What the exercise asks =
After finding the line with "# Front end koleksi data Geologi Bandung" in the entries below, retype exactly each line from there through the line with "USE YARN INSTEAD OF NPM", including that final line.
*** Block opens ***
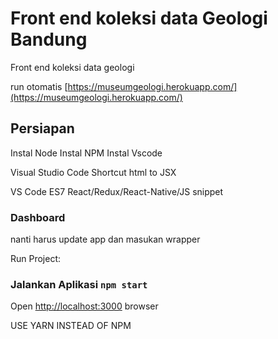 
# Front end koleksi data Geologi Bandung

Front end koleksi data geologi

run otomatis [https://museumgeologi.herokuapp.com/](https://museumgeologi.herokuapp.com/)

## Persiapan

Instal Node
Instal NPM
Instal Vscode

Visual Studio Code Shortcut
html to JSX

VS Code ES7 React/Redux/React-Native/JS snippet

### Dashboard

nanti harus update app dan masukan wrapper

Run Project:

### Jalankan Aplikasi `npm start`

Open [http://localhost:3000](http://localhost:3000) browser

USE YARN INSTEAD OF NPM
*** Block closes ***
*** Block opens ***
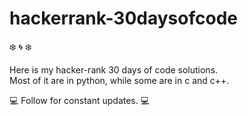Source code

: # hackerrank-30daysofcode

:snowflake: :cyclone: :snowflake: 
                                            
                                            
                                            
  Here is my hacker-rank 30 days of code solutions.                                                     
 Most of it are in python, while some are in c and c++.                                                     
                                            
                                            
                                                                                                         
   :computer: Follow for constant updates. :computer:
*** Block closes ***
Reply to the task =
# Front end koleksi data Geologi Bandung

Front end koleksi data geologi

run otomatis [https://museumgeologi.herokuapp.com/](https://museumgeologi.herokuapp.com/)

## Persiapan

Instal Node
Instal NPM
Instal Vscode

Visual Studio Code Shortcut
html to JSX

VS Code ES7 React/Redux/React-Native/JS snippet

### Dashboard

nanti harus update app dan masukan wrapper

Run Project:

### Jalankan Aplikasi `npm start`

Open [http://localhost:3000](http://localhost:3000) browser

USE YARN INSTEAD OF NPM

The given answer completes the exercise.